Records drawn from a dataset:
*-*-*

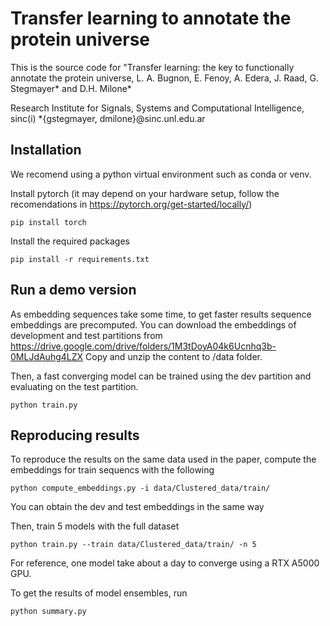 # Transfer learning to annotate the protein universe

This is the source code for "Transfer learning: the key to functionally annotate the protein universe, 
L. A. Bugnon, E. Fenoy, A. Edera, J. Raad, G. Stegmayer* and D.H. Milone*

Research Institute for Signals, Systems and Computational Intelligence, sinc(i)
*{gstegmayer, dmilone}@sinc.unl.edu.ar

## Installation

We recomend using a python virtual environment such as conda or venv. 

Install pytorch (it may depend on your hardware setup, follow the recomendations in https://pytorch.org/get-started/locally/)

    pip install torch

Install the required packages

    pip install -r requirements.txt

## Run a demo version

As embedding sequences take some time, to get faster results sequence embeddings are precomputed.
You can download the embeddings of development and test partitions from 
https://drive.google.com/drive/folders/1M3tDoyA04k6Ucnhq3b-0MLJdAuhg4LZX
Copy and unzip the content to /data folder.

Then, a fast converging model can be trained using the dev partition and evaluating on the test partition.

    python train.py

## Reproducing results
To reproduce the results on the same data used in the paper, compute the embeddings for train sequencs with the following

    python compute_embeddings.py -i data/Clustered_data/train/

You can obtain the dev and test embeddings in the same way

Then, train 5 models with the full dataset

    python train.py --train data/Clustered_data/train/ -n 5

For reference, one model take about a day to converge using a RTX A5000 GPU.

To get the results of model ensembles, run 

    python summary.py
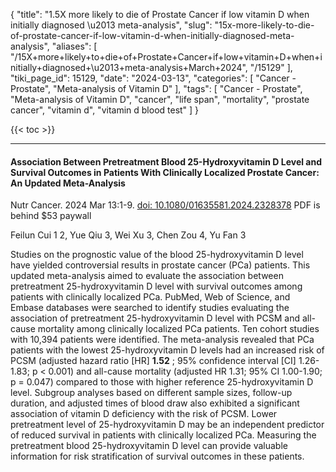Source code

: {
    "title": "1.5X more likely to die of Prostate Cancer if low vitamin D when initially diagnosed \u2013 meta-analysis",
    "slug": "15x-more-likely-to-die-of-prostate-cancer-if-low-vitamin-d-when-initially-diagnosed-meta-analysis",
    "aliases": [
        "/15X+more+likely+to+die+of+Prostate+Cancer+if+low+vitamin+D+when+initially+diagnosed+\u2013+meta-analysis+March+2024",
        "/15129"
    ],
    "tiki_page_id": 15129,
    "date": "2024-03-13",
    "categories": [
        "Cancer - Prostate",
        "Meta-analysis of Vitamin D"
    ],
    "tags": [
        "Cancer - Prostate",
        "Meta-analysis of Vitamin D",
        "cancer",
        "life span",
        "mortality",
        "prostate cancer",
        "vitamin d",
        "vitamin d blood test"
    ]
}


{{< toc >}}

---

#### Association Between Pretreatment Blood 25-Hydroxyvitamin D Level and Survival Outcomes in Patients With Clinically Localized Prostate Cancer: An Updated Meta-Analysis

Nutr Cancer. 2024 Mar 13:1-9. [doi: 10.1080/01635581.2024.2328378](https://doi.org/10.1080/01635581.2024.2328378) PDF is behind $53 paywall

Feilun Cui 1 2, Yue Qiu 3, Wei Xu 3, Chen Zou 4, Yu Fan 3

Studies on the prognostic value of the blood 25-hydroxyvitamin D level have yielded controversial results in prostate cancer (PCa) patients. This updated meta-analysis aimed to evaluate the association between pretreatment 25-hydroxyvitamin D level with survival outcomes among patients with clinically localized PCa. PubMed, Web of Science, and Embase databases were searched to identify studies evaluating the association of pretreatment 25-hydroxyvitamin D level with PCSM and all-cause mortality among clinically localized PCa patients. Ten cohort studies with 10,394 patients were identified. The meta-analysis revealed that PCa patients with the lowest 25-hydroxyvitamin D levels had an increased risk of PCSM (adjusted hazard ratio <span>[HR]</span>  **1.52** ; 95% confidence interval <span>[CI]</span> 1.26-1.83; p < 0.001) and all-cause mortality (adjusted HR 1.31; 95% CI 1.00-1.90; p = 0.047) compared to those with higher reference 25-hydroxyvitamin D level. Subgroup analyses based on different sample sizes, follow-up duration, and adjusted times of blood draw also exhibited a significant association of vitamin D deficiency with the risk of PCSM. Lower pretreatment level of 25-hydroxyvitamin D may be an independent predictor of reduced survival in patients with clinically localized PCa. Measuring the pretreatment blood 25-hydroxyvitamin D level can provide valuable information for risk stratification of survival outcomes in these patients.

*-*-*

[Directions] All entries above must be duplicated exactly; please omit any picture they hold.

[Exercise result]
 # Transfer learning to annotate the protein universe

This is the source code for "Transfer learning: the key to functionally annotate the protein universe, 
L. A. Bugnon, E. Fenoy, A. Edera, J. Raad, G. Stegmayer* and D.H. Milone*

Research Institute for Signals, Systems and Computational Intelligence, sinc(i)
*{gstegmayer, dmilone}@sinc.unl.edu.ar

## Installation

We recomend using a python virtual environment such as conda or venv. 

Install pytorch (it may depend on your hardware setup, follow the recomendations in https://pytorch.org/get-started/locally/)

    pip install torch

Install the required packages

    pip install -r requirements.txt

## Run a demo version

As embedding sequences take some time, to get faster results sequence embeddings are precomputed.
You can download the embeddings of development and test partitions from 
https://drive.google.com/drive/folders/1M3tDoyA04k6Ucnhq3b-0MLJdAuhg4LZX
Copy and unzip the content to /data folder.

Then, a fast converging model can be trained using the dev partition and evaluating on the test partition.

    python train.py

## Reproducing results
To reproduce the results on the same data used in the paper, compute the embeddings for train sequencs with the following

    python compute_embeddings.py -i data/Clustered_data/train/

You can obtain the dev and test embeddings in the same way

Then, train 5 models with the full dataset

    python train.py --train data/Clustered_data/train/ -n 5

For reference, one model take about a day to converge using a RTX A5000 GPU.

To get the results of model ensembles, run 

    python summary.py
Source code

: {
    "title": "1.5X more likely to die of Prostate Cancer if low vitamin D when initially diagnosed \u2013 meta-analysis",
    "slug": "15x-more-likely-to-die-of-prostate-cancer-if-low-vitamin-d-when-initially-diagnosed-meta-analysis",
    "aliases": [
        "/15X+more+likely+to+die+of+Prostate+Cancer+if+low+vitamin+D+when+initially+diagnosed+\u2013+meta-analysis+March+2024",
        "/15129"
    ],
    "tiki_page_id": 15129,
    "date": "2024-03-13",
    "categories": [
        "Cancer - Prostate",
        "Meta-analysis of Vitamin D"
    ],
    "tags": [
        "Cancer - Prostate",
        "Meta-analysis of Vitamin D",
        "cancer",
        "life span",
        "mortality",
        "prostate cancer",
        "vitamin d",
        "vitamin d blood test"
    ]
}


{{< toc >}}

---

#### Association Between Pretreatment Blood 25-Hydroxyvitamin D Level and Survival Outcomes in Patients With Clinically Localized Prostate Cancer: An Updated Meta-Analysis

Nutr Cancer. 2024 Mar 13:1-9. [doi: 10.1080/01635581.2024.2328378](https://doi.org/10.1080/01635581.2024.2328378) PDF is behind $53 paywall

Feilun Cui 1 2, Yue Qiu 3, Wei Xu 3, Chen Zou 4, Yu Fan 3

Studies on the prognostic value of the blood 25-hydroxyvitamin D level have yielded controversial results in prostate cancer (PCa) patients. This updated meta-analysis aimed to evaluate the association between pretreatment 25-hydroxyvitamin D level with survival outcomes among patients with clinically localized PCa. PubMed, Web of Science, and Embase databases were searched to identify studies evaluating the association of pretreatment 25-hydroxyvitamin D level with PCSM and all-cause mortality among clinically localized PCa patients. Ten cohort studies with 10,394 patients were identified. The meta-analysis revealed that PCa patients with the lowest 25-hydroxyvitamin D levels had an increased risk of PCSM (adjusted hazard ratio <span>[HR]</span>  **1.52** ; 95% confidence interval <span>[CI]</span> 1.26-1.83; p < 0.001) and all-cause mortality (adjusted HR 1.31; 95% CI 1.00-1.90; p = 0.047) compared to those with higher reference 25-hydroxyvitamin D level. Subgroup analyses based on different sample sizes, follow-up duration, and adjusted times of blood draw also exhibited a significant association of vitamin D deficiency with the risk of PCSM. Lower pretreatment level of 25-hydroxyvitamin D may be an independent predictor of reduced survival in patients with clinically localized PCa. Measuring the pretreatment blood 25-hydroxyvitamin D level can provide valuable information for risk stratification of survival outcomes in these patients.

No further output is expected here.